- Opening Delimiter -
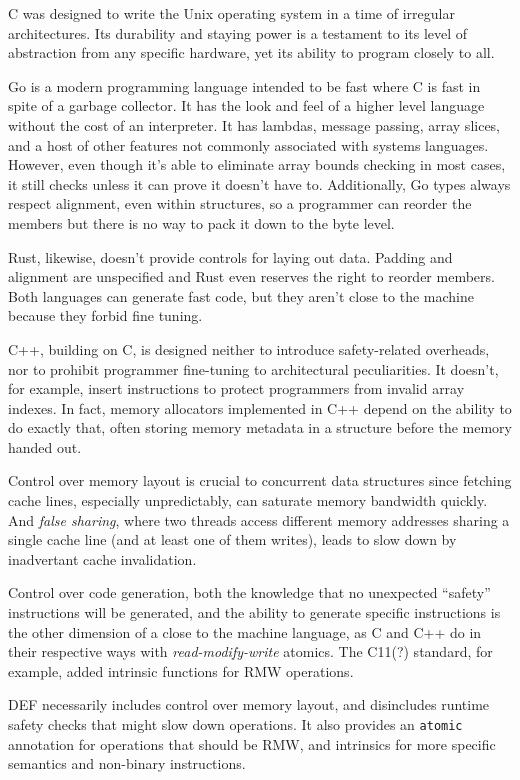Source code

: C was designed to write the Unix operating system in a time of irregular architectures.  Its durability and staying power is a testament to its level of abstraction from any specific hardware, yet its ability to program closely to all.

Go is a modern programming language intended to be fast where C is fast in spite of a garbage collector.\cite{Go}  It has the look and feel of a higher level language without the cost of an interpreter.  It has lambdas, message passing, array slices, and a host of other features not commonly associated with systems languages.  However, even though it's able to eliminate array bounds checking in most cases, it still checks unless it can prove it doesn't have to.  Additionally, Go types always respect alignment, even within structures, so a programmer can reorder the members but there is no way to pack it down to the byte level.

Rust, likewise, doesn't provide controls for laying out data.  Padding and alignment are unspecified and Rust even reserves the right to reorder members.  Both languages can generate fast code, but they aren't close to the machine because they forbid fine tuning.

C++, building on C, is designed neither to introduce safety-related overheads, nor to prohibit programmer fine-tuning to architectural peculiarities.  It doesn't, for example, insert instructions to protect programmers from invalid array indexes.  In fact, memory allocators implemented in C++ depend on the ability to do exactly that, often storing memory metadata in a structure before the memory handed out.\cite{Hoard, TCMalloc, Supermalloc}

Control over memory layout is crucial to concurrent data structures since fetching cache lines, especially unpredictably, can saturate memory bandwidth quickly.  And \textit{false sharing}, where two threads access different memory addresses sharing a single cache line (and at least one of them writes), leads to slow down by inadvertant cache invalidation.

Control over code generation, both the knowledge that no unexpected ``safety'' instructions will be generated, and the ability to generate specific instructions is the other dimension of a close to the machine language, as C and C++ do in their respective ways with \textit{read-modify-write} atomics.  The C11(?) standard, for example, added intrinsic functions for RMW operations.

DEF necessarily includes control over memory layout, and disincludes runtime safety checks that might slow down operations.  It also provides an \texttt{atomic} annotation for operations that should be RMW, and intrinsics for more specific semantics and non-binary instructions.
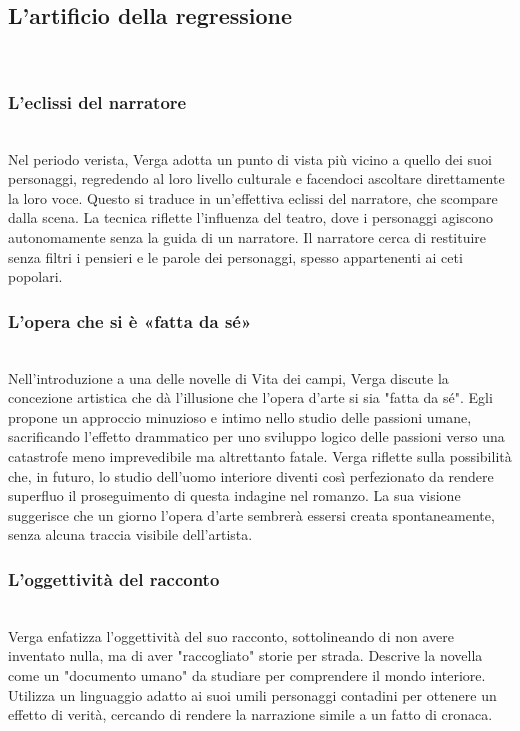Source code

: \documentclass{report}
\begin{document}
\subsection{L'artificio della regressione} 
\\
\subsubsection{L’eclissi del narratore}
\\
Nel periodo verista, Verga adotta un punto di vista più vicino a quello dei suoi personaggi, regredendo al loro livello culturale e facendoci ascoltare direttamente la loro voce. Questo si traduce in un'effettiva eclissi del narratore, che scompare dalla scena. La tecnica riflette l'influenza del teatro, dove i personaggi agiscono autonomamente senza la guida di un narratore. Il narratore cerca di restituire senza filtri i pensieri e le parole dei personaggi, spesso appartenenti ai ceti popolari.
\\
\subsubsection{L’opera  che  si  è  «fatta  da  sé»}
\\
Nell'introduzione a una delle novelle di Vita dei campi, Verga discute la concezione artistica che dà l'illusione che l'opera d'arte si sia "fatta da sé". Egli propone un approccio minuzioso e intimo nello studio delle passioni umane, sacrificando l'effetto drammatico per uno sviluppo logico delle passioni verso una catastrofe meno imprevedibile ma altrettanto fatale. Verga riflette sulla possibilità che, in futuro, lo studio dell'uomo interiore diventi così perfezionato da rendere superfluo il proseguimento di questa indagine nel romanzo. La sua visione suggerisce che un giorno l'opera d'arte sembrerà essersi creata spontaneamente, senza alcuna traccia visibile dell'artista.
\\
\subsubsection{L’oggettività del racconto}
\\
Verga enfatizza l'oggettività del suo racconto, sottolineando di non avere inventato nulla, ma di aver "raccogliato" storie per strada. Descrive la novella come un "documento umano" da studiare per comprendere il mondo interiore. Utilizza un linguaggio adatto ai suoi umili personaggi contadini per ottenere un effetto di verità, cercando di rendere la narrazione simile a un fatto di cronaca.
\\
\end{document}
- Closing Delimiter -
- Activity
Repeat word for word the lines above, from the first entry through the line containing "closely to all.", with both ends kept and the pictures dropped.

- Exercise result
Source code

: C was designed to write the Unix operating system in a time of irregular architectures.  Its durability and staying power is a testament to its level of abstraction from any specific hardware, yet its ability to program closely to all.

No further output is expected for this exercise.